Sangare parla mentre in fondo all’aula ad ascoltare ci sono il papà di Sharon, Bruno Verzeni, accanto a lui la sorella maggiore della vittima, Melody, e a fianco lo zio Ernesto. Sangare racconta che il coltello sepolto in riva all’Adda, fatto ritrovare da lui, fosse quello che usava per i barbecue con gli amici e che i suoi vestiti ripescati dai sommozzatori li gettò lui nel fiume. Ma per paura di essere riconosciuto dal vero assassino: “Questa persona mi ha visto”. È tornato a sostenere che dalla scena dell’omicidio stava soltanto fuggendo in bicicletta spaventato perché pensava di trovarsi di fronte a un fatto di sangue legato alla “droga o qualcosa di più grave. La versione è quella che sono scappato”.

E ancora: “Sono stato in caserma tre giorni senza dormire, senza sapere che cosa succedesse. Quando ho dichiarato quelle menzogne stavo fumando una sigaretta. Il tempo tra una telecamera e l’altra è un minuto – spiega degli impianti che lo ripresero in via Castegnate prima e dopo il delitto, ndr –. Sarebbe passato molto più tempo se fossi stato io, perché sarei dovuto scendere dalla bicicletta”.

Le reazioni della famiglia

“Ci vuole coraggio a dire quelle falsità”, ha commentato a fine udienza lo zio di Sharon. E l’avvocato di parte civile: “Prendiamo atto della ritrattazione dell’imputato – ha commentato fuori dall’aula Luigi Scudieri –, mi sembra che oggi abbia dimostrato la piena capacità di difendersi a processo. Ha ricordato molto bene tutto quello che ha fatto, evidentemente è un soggetto assolutamente lucido”.

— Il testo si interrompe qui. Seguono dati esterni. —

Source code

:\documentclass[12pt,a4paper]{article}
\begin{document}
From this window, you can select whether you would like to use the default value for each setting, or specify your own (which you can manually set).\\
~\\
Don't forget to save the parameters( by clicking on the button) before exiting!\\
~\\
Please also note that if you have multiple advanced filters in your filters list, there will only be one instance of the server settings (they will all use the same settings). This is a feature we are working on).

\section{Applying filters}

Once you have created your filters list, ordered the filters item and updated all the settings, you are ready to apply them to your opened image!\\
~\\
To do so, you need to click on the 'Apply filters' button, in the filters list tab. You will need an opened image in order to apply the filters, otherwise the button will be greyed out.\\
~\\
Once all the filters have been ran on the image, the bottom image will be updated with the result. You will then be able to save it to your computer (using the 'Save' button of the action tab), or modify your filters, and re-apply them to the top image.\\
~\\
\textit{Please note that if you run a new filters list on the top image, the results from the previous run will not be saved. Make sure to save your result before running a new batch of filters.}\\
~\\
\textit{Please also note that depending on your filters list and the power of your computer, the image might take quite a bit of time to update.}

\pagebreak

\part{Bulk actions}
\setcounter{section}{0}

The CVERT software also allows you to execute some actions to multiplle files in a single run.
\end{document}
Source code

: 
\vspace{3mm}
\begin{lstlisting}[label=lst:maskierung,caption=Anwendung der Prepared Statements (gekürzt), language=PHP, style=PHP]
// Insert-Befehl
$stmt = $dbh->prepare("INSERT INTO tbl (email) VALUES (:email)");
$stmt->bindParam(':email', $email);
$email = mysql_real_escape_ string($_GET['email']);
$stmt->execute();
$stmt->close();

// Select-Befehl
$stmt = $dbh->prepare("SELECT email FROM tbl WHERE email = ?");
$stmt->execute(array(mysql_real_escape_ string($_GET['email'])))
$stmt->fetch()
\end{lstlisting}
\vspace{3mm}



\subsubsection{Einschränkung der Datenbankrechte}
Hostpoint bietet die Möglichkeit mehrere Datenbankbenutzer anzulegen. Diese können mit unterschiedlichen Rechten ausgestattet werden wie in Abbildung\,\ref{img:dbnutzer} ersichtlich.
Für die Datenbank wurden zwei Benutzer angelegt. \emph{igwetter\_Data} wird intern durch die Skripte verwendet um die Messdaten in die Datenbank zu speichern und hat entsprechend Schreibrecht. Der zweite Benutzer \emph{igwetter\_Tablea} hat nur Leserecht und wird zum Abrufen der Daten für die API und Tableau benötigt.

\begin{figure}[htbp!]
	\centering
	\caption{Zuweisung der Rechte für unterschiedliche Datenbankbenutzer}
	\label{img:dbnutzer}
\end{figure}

Per quanto riguarda il conferimento per la perizia psichiatrica, la Corte ha affidato l’incarico alla dottoressa Giuseppina Paulillo, direttrice dell’Unità operativa complessa “Residenze psichiatriche e psicopatologia forense” dell’Ausl di Parma: inizierà a esaminare l’imputato il primo aprile, con la prossima udienza fissata per il 22 settembre, alle 10.30, per il suo esame.

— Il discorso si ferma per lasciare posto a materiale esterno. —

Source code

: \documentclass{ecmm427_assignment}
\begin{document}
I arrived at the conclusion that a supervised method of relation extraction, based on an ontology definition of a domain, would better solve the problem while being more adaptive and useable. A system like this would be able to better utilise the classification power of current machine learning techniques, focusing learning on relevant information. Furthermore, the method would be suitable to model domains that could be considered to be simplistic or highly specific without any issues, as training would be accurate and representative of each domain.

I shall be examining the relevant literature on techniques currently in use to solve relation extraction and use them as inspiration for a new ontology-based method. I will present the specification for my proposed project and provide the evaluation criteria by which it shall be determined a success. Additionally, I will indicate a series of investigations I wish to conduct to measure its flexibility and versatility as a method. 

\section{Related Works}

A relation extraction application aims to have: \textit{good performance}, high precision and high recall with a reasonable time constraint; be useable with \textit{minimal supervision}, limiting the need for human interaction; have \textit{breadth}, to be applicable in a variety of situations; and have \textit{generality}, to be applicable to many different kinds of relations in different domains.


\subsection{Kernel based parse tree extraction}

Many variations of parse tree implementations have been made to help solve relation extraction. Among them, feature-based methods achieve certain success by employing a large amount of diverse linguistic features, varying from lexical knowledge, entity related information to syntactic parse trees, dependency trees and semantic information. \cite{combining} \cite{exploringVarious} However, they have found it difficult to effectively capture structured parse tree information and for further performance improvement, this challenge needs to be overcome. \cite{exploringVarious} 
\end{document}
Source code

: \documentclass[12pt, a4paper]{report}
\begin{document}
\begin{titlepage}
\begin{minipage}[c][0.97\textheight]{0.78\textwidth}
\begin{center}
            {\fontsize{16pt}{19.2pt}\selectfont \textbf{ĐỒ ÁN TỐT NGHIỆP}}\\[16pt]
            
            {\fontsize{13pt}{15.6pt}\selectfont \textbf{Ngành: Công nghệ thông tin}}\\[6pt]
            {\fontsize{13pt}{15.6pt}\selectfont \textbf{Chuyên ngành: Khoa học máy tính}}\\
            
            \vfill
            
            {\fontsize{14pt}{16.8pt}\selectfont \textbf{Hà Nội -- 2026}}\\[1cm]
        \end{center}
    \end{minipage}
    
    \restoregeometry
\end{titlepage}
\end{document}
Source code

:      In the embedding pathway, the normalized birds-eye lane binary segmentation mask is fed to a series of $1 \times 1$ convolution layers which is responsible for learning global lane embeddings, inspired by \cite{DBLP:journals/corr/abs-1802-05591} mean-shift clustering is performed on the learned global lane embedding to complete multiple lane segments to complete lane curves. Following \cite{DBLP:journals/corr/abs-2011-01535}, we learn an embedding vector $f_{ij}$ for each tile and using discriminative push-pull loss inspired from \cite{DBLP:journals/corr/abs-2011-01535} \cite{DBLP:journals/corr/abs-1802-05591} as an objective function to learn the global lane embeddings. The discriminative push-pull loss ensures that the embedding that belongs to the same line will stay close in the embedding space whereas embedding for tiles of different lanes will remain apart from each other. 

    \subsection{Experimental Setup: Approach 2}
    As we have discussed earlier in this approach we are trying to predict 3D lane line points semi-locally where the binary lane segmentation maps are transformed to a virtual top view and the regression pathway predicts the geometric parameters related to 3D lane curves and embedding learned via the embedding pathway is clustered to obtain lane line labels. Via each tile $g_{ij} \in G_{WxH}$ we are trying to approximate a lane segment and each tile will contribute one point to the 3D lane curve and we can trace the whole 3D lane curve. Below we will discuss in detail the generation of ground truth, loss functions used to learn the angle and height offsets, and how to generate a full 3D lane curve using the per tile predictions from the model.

Oltre ad accertare la capacità di Sangare di stare in giudizio e la capacità di intendere e di volere al momento dei fatti, dovrà valutare in particolare se sia affetto da patologie psichiche, e quali, e se ci sia una pericolosità sociale. Il pm ha nominato lo psichiatra Sergio Monchieri di Brescia, la difesa Alessandro Calvo di Lecce e la parte civile Massimo Biza di Bergamo. L’avvocato Maj, che assiste Sangare, ha acconsentito all’acquisizione dell’intero fascicolo con gli atti d’indagine per ora solo al fine della perizia. Valuterà successivamente l’acquisizione per il processo.